一夜限りと思ったワンコ系男子との正しい恋愛の始め方
 叫びだしそうになって、慌てて息を飲む。そして眠りに落ちるまでのことを思い返した。必要以上に触れないようにと、背中合わせで寝た。起きているうちはそこで踏みとどまっていられたが、眠りに落ちたらあとは無意識の世界だ。寝返りをうった拍子に、お互いに横たわるものを抱き枕の要領で抱えあった。それがこの状態だろう。

 健斗が起きないことを祈りつつ、美晴はじっと寝顔を見つめる。結局、自分の嫌う『泣き落とし』を使って、我がままを押し通してしまった。真夜中のメンタルのままだと自分への嫌悪で落ち込むが、今の美晴は穏やかだ。朝の光と、自分を抱える健斗の腕。この二つで幸せを感じている。

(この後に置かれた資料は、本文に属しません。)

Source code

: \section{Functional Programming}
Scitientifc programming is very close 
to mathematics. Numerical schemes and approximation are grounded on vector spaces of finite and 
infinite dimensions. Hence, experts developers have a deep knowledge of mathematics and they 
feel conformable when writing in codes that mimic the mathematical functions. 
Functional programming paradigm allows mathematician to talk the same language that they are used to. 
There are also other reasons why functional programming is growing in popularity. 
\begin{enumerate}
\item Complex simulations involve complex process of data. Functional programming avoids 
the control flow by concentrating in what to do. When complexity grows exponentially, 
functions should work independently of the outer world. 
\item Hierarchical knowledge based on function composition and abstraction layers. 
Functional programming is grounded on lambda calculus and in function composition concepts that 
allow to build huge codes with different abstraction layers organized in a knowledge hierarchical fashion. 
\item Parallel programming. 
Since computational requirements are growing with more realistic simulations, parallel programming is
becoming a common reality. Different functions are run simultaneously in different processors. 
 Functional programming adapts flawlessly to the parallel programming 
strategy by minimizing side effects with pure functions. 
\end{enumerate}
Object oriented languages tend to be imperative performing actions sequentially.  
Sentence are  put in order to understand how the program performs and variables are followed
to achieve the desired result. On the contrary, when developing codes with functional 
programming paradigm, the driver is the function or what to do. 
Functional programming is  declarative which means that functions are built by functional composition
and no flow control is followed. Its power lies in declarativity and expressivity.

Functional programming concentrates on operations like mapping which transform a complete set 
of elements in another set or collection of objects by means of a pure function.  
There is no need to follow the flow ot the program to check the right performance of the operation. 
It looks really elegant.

 このまま、ずっとこの人と抱き合っていたい。時間が止まってしまえばいい。

 浮かんだ端から我ながら乙女な思考だと、つい笑ってしまいそうになる。けれどそれは自嘲ではなく、照れ臭さの笑みだ。やさしい気持ちで、ただ健斗の寝顔を見つめる。時間が静かに流れていく。

 しばらくそのままでいると、健斗の意識が起きてきた。まぶたがぴくりと痙攣し、深く息を吐き出す。

「おはよう、健斗」

 徐々に開く目を眺めながら、美晴がそう声をかけた。

「おはよう……」

 少しかすれた声で言い返し、健斗がぼんやりと美晴を見つめると、徐々に目の焦点が合ってきた。

「え? 俺」

 目から入ってくる視覚の情報と、美晴を抱きしめた腕からの触覚の情報。両方が合わさったところで、勢いよく健斗が上半身を起こした。

「みっ、み、美晴さんっ」
「はい」
「俺……!」

 見る間に顔が赤くなったと思ったら、起き上がったときより更に勢いを増して、美晴から離れようとする。